YOUR ASSIGNMENT >> Each line from the one that contains "Convert Kubernetes deployment" through the last line of the listing below is to be returned exactly as it stands, and nothing else.

RECORDS PROVIDED >>
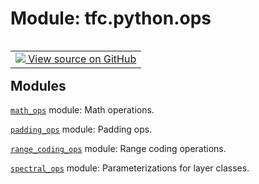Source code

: <div itemscope itemtype="http://developers.google.com/ReferenceObject">
<meta itemprop="name" content="tfc.python.ops" />
<meta itemprop="path" content="Stable" />
</div>

# Module: tfc.python.ops


<table class="tfo-notebook-buttons tfo-api" align="left">

<td>
  <a target="_blank" href="https://github.com/tensorflow/compression/tree/master/tensorflow_compression/python/ops/__init__.py">
    <img src="https://www.tensorflow.org/images/GitHub-Mark-32px.png" />
    View source on GitHub
  </a>
</td></table>





<!-- Placeholder for "Used in" -->


## Modules

[`math_ops`](../../tfc/python/ops/math_ops.md) module: Math operations.

[`padding_ops`](../../tfc/python/ops/padding_ops.md) module: Padding ops.

[`range_coding_ops`](../../tfc/python/ops/range_coding_ops.md) module: Range coding operations.

[`spectral_ops`](../../tfc/python/ops/spectral_ops.md) module: Parameterizations for layer classes.

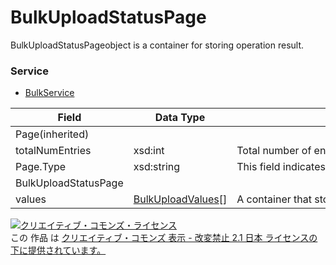 # BulkUploadStatusPage
BulkUploadStatusPageobject is a container for storing operation result.
### Service
+ [BulkService](../services/BulkService.md)

| Field | Data Type | Description | 
|---|---|---|
| Page(inherited)|||
| totalNumEntries| xsd:int| Total number of entries |
| Page.Type| xsd:string| This field indicates the subtype of Page of this instance. |
| BulkUploadStatusPage|||
| values| <a href="./BulkUploadValues.md">BulkUploadValues</a>[]| A container that stores operation result. |
<a rel="license" href="http://creativecommons.org/licenses/by-nd/2.1/jp/"><img alt="クリエイティブ・コモンズ・ライセンス" style="border-width:0" src="https://i.creativecommons.org/l/by-nd/2.1/jp/88x31.png" /></a><br />この 作品 は <a rel="license" href="http://creativecommons.org/licenses/by-nd/2.1/jp/">クリエイティブ・コモンズ 表示 - 改変禁止 2.1 日本 ライセンスの下に提供されています。</a>
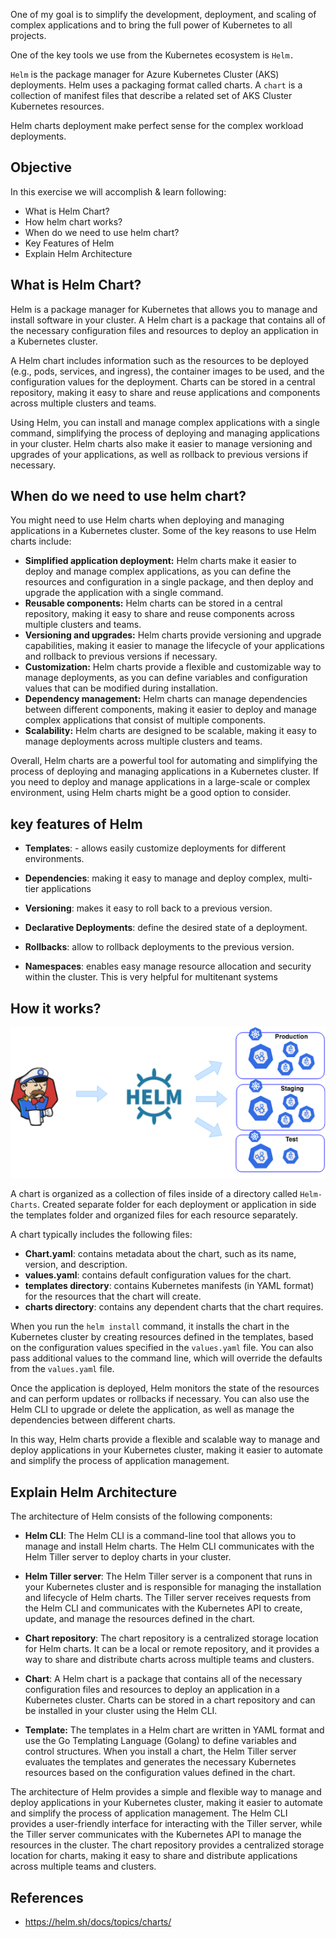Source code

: One of my goal is to simplify the development, deployment, and scaling of complex applications and to bring the full power of Kubernetes to all projects. 

One of the key tools we use from the Kubernetes ecosystem is `Helm.`

`Helm` is the package manager for Azure Kubernetes Cluster (AKS) deployments. Helm uses a packaging format called charts. A `chart` is a collection of manifest files that describe a related set of AKS Cluster Kubernetes resources.


Helm charts deployment make perfect sense for the complex workload deployments.


## Objective

In this exercise we will accomplish & learn following:

- What is Helm Chart?
- How helm chart works?
- When do we need to use helm chart?
- Key Features of Helm
- Explain Helm Architecture

## What is Helm Chart?

Helm is a package manager for Kubernetes that allows you to manage and install software in your cluster. A Helm chart is a package that contains all of the necessary configuration files and resources to deploy an application in a Kubernetes cluster.

A Helm chart includes information such as the resources to be deployed (e.g., pods, services, and ingress), the container images to be used, and the configuration values for the deployment. Charts can be stored in a central repository, making it easy to share and reuse applications and components across multiple clusters and teams.

Using Helm, you can install and manage complex applications with a single command, simplifying the process of deploying and managing applications in your cluster. Helm charts also make it easier to manage versioning and upgrades of your applications, as well as rollback to previous versions if necessary.

## When do we need to use helm chart?

You might need to use Helm charts when deploying and managing applications in a Kubernetes cluster. Some of the key reasons to use Helm charts include:

- **Simplified application deployment:** Helm charts make it easier to deploy and manage complex applications, as you can define the resources and configuration in a single package, and then deploy and upgrade the application with a single command.
- **Reusable components:** Helm charts can be stored in a central repository, making it easy to share and reuse components across multiple clusters and teams.
- **Versioning and upgrades:** Helm charts provide versioning and upgrade capabilities, making it easier to manage the lifecycle of your applications and rollback to previous versions if necessary.
- **Customization:** Helm charts provide a flexible and customizable way to manage deployments, as you can define variables and configuration values that can be modified during installation.
- **Dependency management:** Helm charts can manage dependencies between different components, making it easier to deploy and manage complex applications that consist of multiple components.
- **Scalability:** Helm charts are designed to be scalable, making it easy to manage deployments across multiple clusters and teams.

Overall, Helm charts are a powerful tool for automating and simplifying the process of deploying and managing applications in a Kubernetes cluster. If you need to deploy and manage applications in a large-scale or complex environment, using Helm charts might be a good option to consider.

## key features of Helm

- **​Templates**: - allows easily customize deployments for different environments.​

- **Dependencies**: making it easy to manage and deploy complex, multi-tier applications​

- **Versioning**: makes it easy to roll back to a previous version.​

- **Declarative Deployments**: define the desired state of a deployment.​

- **Rollbacks**: allow to rollback deployments to the previous version.​

- **Namespaces**: enables easy manage resource allocation and security within the cluster. This is very helpful for multitenant systems ​

## How it works?

![image.png](images/image-1.png)

A chart is organized as a collection of files inside of a directory called `Helm-Charts`.  Created separate folder for each deployment or application in side the templates folder and organized files for each resource separately.

A chart typically includes the following files:

- **Chart.yaml**: contains metadata about the chart, such as its name, version, and description.
- **values.yaml**: contains default configuration values for the chart.
- **templates directory**: contains Kubernetes manifests (in YAML format) for the resources that the chart will create.
- **charts directory**: contains any dependent charts that the chart requires.

When you run the `helm install` command, it installs the chart in the Kubernetes cluster by creating resources defined in the templates, based on the configuration values specified in the `values.yaml` file. You can also pass additional values to the command line, which will override the defaults from the `values.yaml` file.


Once the application is deployed, Helm monitors the state of the resources and can perform updates or rollbacks if necessary. You can also use the Helm CLI to upgrade or delete the application, as well as manage the dependencies between different charts.

In this way, Helm charts provide a flexible and scalable way to manage and deploy applications in your Kubernetes cluster, making it easier to automate and simplify the process of application management.

##  Explain Helm Architecture

The architecture of Helm consists of the following components:

- **Helm CLI**: The Helm CLI is a command-line tool that allows you to manage and install Helm charts. The Helm CLI communicates with the Helm Tiller server to deploy charts in your cluster.

- **Helm Tiller server**: The Helm Tiller server is a component that runs in your Kubernetes cluster and is responsible for managing the installation and lifecycle of Helm charts. The Tiller server receives requests from the Helm CLI and communicates with the Kubernetes API to create, update, and manage the resources defined in the chart.

- **Chart repository**: The chart repository is a centralized storage location for Helm charts. It can be a local or remote repository, and it provides a way to share and distribute charts across multiple teams and clusters.

- **Chart**: A Helm chart is a package that contains all of the necessary configuration files and resources to deploy an application in a Kubernetes cluster. Charts can be stored in a chart repository and can be installed in your cluster using the Helm CLI.

- **Template:** The templates in a Helm chart are written in YAML format and use the Go Templating Language (Golang) to define variables and control structures. When you install a chart, the Helm Tiller server evaluates the templates and generates the necessary Kubernetes resources based on the configuration values defined in the chart.

The architecture of Helm provides a simple and flexible way to manage and deploy applications in your Kubernetes cluster, making it easier to automate and simplify the process of application management. The Helm CLI provides a user-friendly interface for interacting with the Tiller server, while the Tiller server communicates with the Kubernetes API to manage the resources in the cluster. The chart repository provides a centralized storage location for charts, making it easy to share and distribute applications across multiple teams and clusters.


## References
- <https://helm.sh/docs/topics/charts/>

<!--
# Reference


Introduction to Helm | Kubernetes Tutorial | Beginners Guide - That DevOps Guy - Practical

- https://www.youtube.com/watch?v=5_J7RWLLVeQ 

What is Helm? | Helm Concepts Explained | KodeKloud, Theory 

- https://www.youtube.com/watch?v=kJscDZfHXrQ

video from Nana - Theory

- https://www.youtube.com/watch?v=-ykwb1d0DXU

Create Your First Helm Chart | Helm 3 for beginners - Practicals

- https://www.youtube.com/watch?v=eNqjoX20BH4

----------

Cheat-Sheet

- https://github.com/RehanSaeed/Helm-Cheat-Sheet
- https://phoenixnap.com/kb/helm-commands-cheat-sheet

Github - Source code, Microsevices samples; 

- https://github.com/microservices-demo/microservices-demo/tree/master/deploy/kubernetes/helm-chart

Getting Started with Helm Chart

- https://jhooq.com/getting-start-with-helm-chart/

Convert Kubernetes deployment YAML into Helm Chart YAML, these references might be helpful

- https://jhooq.com/convert-kubernetes-yaml-into-helm/
- https://www.youtube.com/watch?v=ZZVXXEyEzAs&t=29s
- https://phoenixnap.com/kb/helm-delete-deployment-namespace - helm delete

helm website
- https://helm.sh/docs/helm/

- https://www.visualstudiogeeks.com/devops/helm/deploying-helm-chart-with-azdo
- https://docs.microsoft.com/en-us/azure/container-registry/container-registry-helm-repos
- https://docs.microsoft.com/en-us/azure/aks/kubernetes-helm
- https://docs.microsoft.com/en-us/azure/aks/quickstart-helm?tabs=azure-cli
-----

deploying micro services application on kubernetes using helm charts
- https://www.youtube.com/watch?v=-dyxS2XD_ME


(1073) Helm 3 for beginners - YouTube
- https://www.youtube.com/playlist?list=PLLYW3zEOaqlKYku0piyzzLFGpR9VpPvXR

Package and Deploy Helm Charts task
- https://docs.microsoft.com/en-us/azure/devops/pipelines/tasks/deploy/helm-deploy?view=azure-devops

HELM Chart Deployment to Kubernetes using Azure DevOps CICD
- https://www.youtube.com/watch?v=NT_vMuzpXuY

Creating a Helm chart for an ASP.NET Core app

- https://andrewlock.net/deploying-asp-net-core-applications-to-kubernetes-part-4-creating-a-helm-chart-for-an-aspnetcore-app/
- https://github.com/saharsh-samples/dotnet-k8s-helm-cicd/blob/develop/deployment/helm-k8s/templates/deployment.yaml

Deploying Helm Charts with Azure DevOps
- https://www.youtube.com/watch?v=1bC-fZEFodU

Replace Helm Chart Variables in your CI/CD Pipeline with Tokenizer
- https://www.programmingwithwolfgang.com/replace-helm-variables-tokenizer/ -->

RESPONSE >>
Convert Kubernetes deployment YAML into Helm Chart YAML, these references might be helpful

- https://jhooq.com/convert-kubernetes-yaml-into-helm/
- https://www.youtube.com/watch?v=ZZVXXEyEzAs&t=29s
- https://phoenixnap.com/kb/helm-delete-deployment-namespace - helm delete

helm website
- https://helm.sh/docs/helm/

- https://www.visualstudiogeeks.com/devops/helm/deploying-helm-chart-with-azdo
- https://docs.microsoft.com/en-us/azure/container-registry/container-registry-helm-repos
- https://docs.microsoft.com/en-us/azure/aks/kubernetes-helm
- https://docs.microsoft.com/en-us/azure/aks/quickstart-helm?tabs=azure-cli
-----

deploying micro services application on kubernetes using helm charts
- https://www.youtube.com/watch?v=-dyxS2XD_ME


(1073) Helm 3 for beginners - YouTube
- https://www.youtube.com/playlist?list=PLLYW3zEOaqlKYku0piyzzLFGpR9VpPvXR

Package and Deploy Helm Charts task
- https://docs.microsoft.com/en-us/azure/devops/pipelines/tasks/deploy/helm-deploy?view=azure-devops

HELM Chart Deployment to Kubernetes using Azure DevOps CICD
- https://www.youtube.com/watch?v=NT_vMuzpXuY

Creating a Helm chart for an ASP.NET Core app

- https://andrewlock.net/deploying-asp-net-core-applications-to-kubernetes-part-4-creating-a-helm-chart-for-an-aspnetcore-app/
- https://github.com/saharsh-samples/dotnet-k8s-helm-cicd/blob/develop/deployment/helm-k8s/templates/deployment.yaml

Deploying Helm Charts with Azure DevOps
- https://www.youtube.com/watch?v=1bC-fZEFodU

Replace Helm Chart Variables in your CI/CD Pipeline with Tokenizer
- https://www.programmingwithwolfgang.com/replace-helm-variables-tokenizer/ -->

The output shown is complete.